As L.A. does its urban infill, the need for key and rightfully-located structures to have fee-for-service but affordable parking is part of the upzoning of commercial thoroughfares, and the desire for restaurants and businesses to thrive because of their accessibility, makes parking no longer a "dirty word" but a mature, adult infrastructure need as much as sewage and cell towers.

Not sexy, of course, but necessary.

Everyone should pay, but those using and benefiting from the parking should pay a bit more for what is rightfully and morally theirs.

Planning and Infrastructure are tied together--one sustains the other and requires the other.

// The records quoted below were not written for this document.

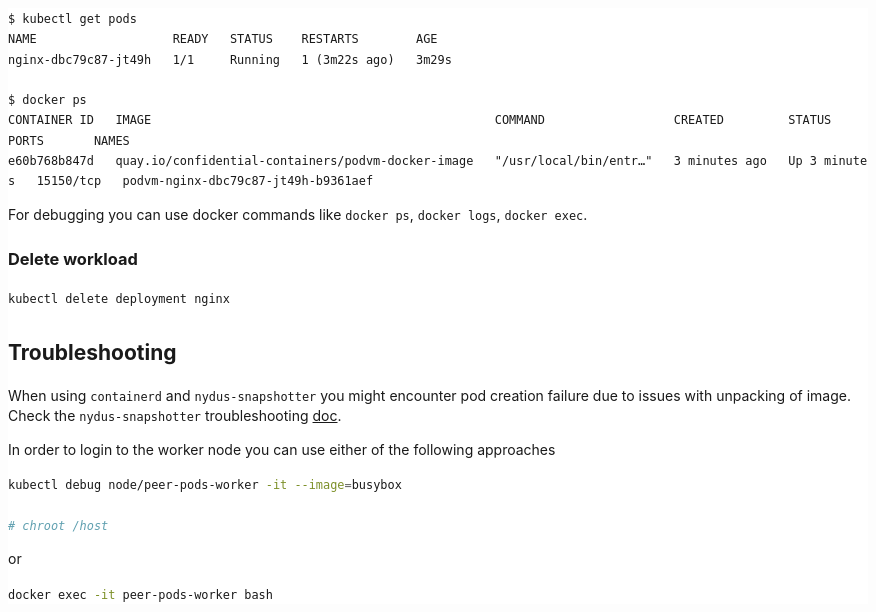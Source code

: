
 ```
$ kubectl get pods
NAME                   READY   STATUS    RESTARTS        AGE
nginx-dbc79c87-jt49h   1/1     Running   1 (3m22s ago)   3m29s

$ docker ps
CONTAINER ID   IMAGE                                                COMMAND                  CREATED         STATUS         PORTS       NAMES
e60b768b847d   quay.io/confidential-containers/podvm-docker-image   "/usr/local/bin/entr…"   3 minutes ago   Up 3 minutes   15150/tcp   podvm-nginx-dbc79c87-jt49h-b9361aef
```

For debugging you can use docker commands like `docker ps`, `docker logs`, `docker exec`.

### Delete workload

```sh
kubectl delete deployment nginx
```

## Troubleshooting

When using `containerd` and `nydus-snapshotter` you might encounter pod creation failure due to
issues with unpacking of image. Check the `nydus-snapshotter` troubleshooting [doc](../docs/troubleshooting/nydus-snapshotter.md).

In order to login to the worker node you can use either of the following approaches

```sh
kubectl debug node/peer-pods-worker -it --image=busybox

# chroot /host
```

or

```sh
docker exec -it peer-pods-worker bash
```
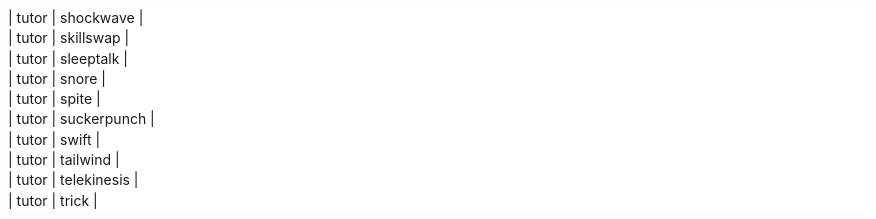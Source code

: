 | tutor | shockwave |  
| tutor | skillswap |  
| tutor | sleeptalk |  
| tutor | snore |  
| tutor | spite |  
| tutor | suckerpunch |  
| tutor | swift |  
| tutor | tailwind |  
| tutor | telekinesis |  
| tutor | trick |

Here's a call for the Transportation Committee, led by Councilmembers Mike Bonin and Paul Koretz, to require ALL Community Plan Updates to have Parking Demand Studies.

There is both a precedent from state law as well as from the City of San Francisco. Not sure if San Francisco is the ideal model for Los Angeles to emulate, but on this one it makes sense.

And it goes without saying for the haters and the bobble-heads that alternatives to the automobile will also be critical--but L.A. has said yes to that, too, despite the best attempts of Metro to play social worker and make it less pleasant or convenient for riders to use mass transit than it should.

On a final note, the cars off the street--particularly streetside parking--allows more room for buses, bicyclists, and pedestrians. 

So, let's wake up and grow up, L.A. Parking has never, and will never, be anything but a helpful part of the overall transportation/mobility effort for the City of the Angels.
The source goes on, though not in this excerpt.